We’ve already praised the virtues of the gut microbiome. Not only is that balanced ecosystem of 100 trillion bacteria essential to digesting our food, but it also accounts for 70% of our immune system, creating a defense against pathogens and infections.
So it makes sense, then, that how we feed our microbiome is crucial. That’s where prebiotics and probiotics come into play. Sure they sound alike and they work together, but the two are very different and today we’re breaking down their symbiotic relationship:
In a nutshell, prebiotics are food for probiotics. They make their way through our bodies, but since our digestive tracts can’t break them down, they get consumed by probiotics, encouraging the growth of existing and new beneficial gut bacteria.

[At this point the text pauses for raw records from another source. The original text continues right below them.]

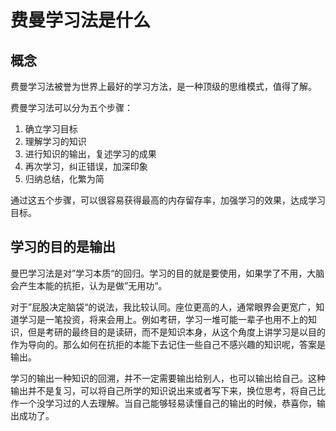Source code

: # 费曼学习法是什么

## 概念

费曼学习法被誉为世界上最好的学习方法，是一种顶级的思维模式，值得了解。

费曼学习法可以分为五个步骤：

1. 确立学习目标
2. 理解学习的知识
3. 进行知识的输出，复述学习的成果
4. 再次学习，纠正错误，加深印象
5. 归纳总结，化繁为简

通过这五个步骤，可以很容易获得最高的内存留存率，加强学习的效果，达成学习目标。

## 学习的目的是输出

曼巴学习法是对”学习本质“的回归。学习的目的就是要使用，如果学了不用，大脑会产生本能的抗拒，认为是做”无用功“。

对于”屁股决定脑袋“的说法，我比较认同。座位更高的人，通常眼界会更宽广，知道学习是一笔投资，将来会用上。例如考研，学习一堆可能一辈子也用不上的知识，但是考研的最终目的是读研，而不是知识本身，从这个角度上讲学习是以目的作为导向的。那么如何在抗拒的本能下去记住一些自己不感兴趣的知识呢，答案是输出。

学习的输出一种知识的回溯，并不一定需要输出给别人，也可以输出给自己。这种输出并不是复习，可以将自己所学的知识说出来或者写下来，换位思考，将自己比作一个没学习过的人去理解。当自己能够轻易读懂自己的输出的时候，恭喜你，输出成功了。
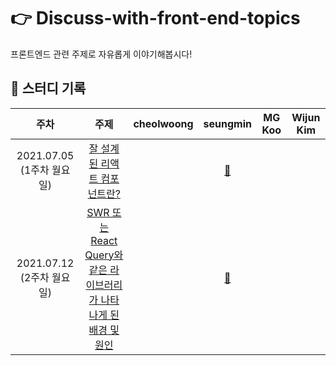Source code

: # 👉 Discuss-with-front-end-topics
프론트엔드 관련 주제로 자유롭게 이야기해봅시다!

## 📝 스터디 기록

|주차|주제|cheolwoong|seungmin|MG Koo|Wijun Kim|
|:------:|:---:|:---:|:---:|:---:|:---:|
|2021.07.05 (1주차 월요일)|[잘 설계된 리액트 컴포넌트란?](https://github.com/Fortuna-Study/discuss-with-front-end-topics/tree/main/week_1)||[:link:](https://github.com/Fortuna-Study/discuss-with-front-end-topics/tree/main/week_1/seungmin)|||
|2021.07.12 (2주차 월요일)|[SWR 또는 React Query와 같은 라이브러리가 나타나게 된 배경 및 원인](https://github.com/Fortuna-Study/discuss-with-front-end-topics/tree/main/week_2)||[:link:](https://github.com/Fortuna-Study/discuss-with-front-end-topics/tree/main/week_1/seungmin)|||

You can find prebiotics in plenty of staple produce, like asparagus, garlic, barley, and bananas, but Routine chose inulin fiber, a prebiotic found naturally in chicory root. Studies have shown that this particular prebiotic—also found in leeks, onion, oats, and other foods—is one of the most effective prebiotics. Inulin has been proven to increase stool frequency for those who need it and alleviate gastrointestinal issues.
On the other side of the equation, probiotics are live microorganisms, most commonly those in the Lactobacillus and Bifidobacterium genera (plural of genus). You can find them in food (kimchi, yogurt, etc.), in supplements (Routine!), and even in skincare products. But not all probiotics are created equally—some may regulate digestion, others might prioritize balance in the reproductive system, and others may be immunity boosters. (Look to the genus, species, and strain name to decode which probiotic you’re actually getting.)
It’s also important to note that more strains, or CFU, isn’t always better. We took a less is more approach for Routine, selecting only the highest quality strains with clinically backed results. It’s not about stuffing as much as we can into the capsules and onto the bottle label. It’s about giving you only what you need with the science to back up the benefits.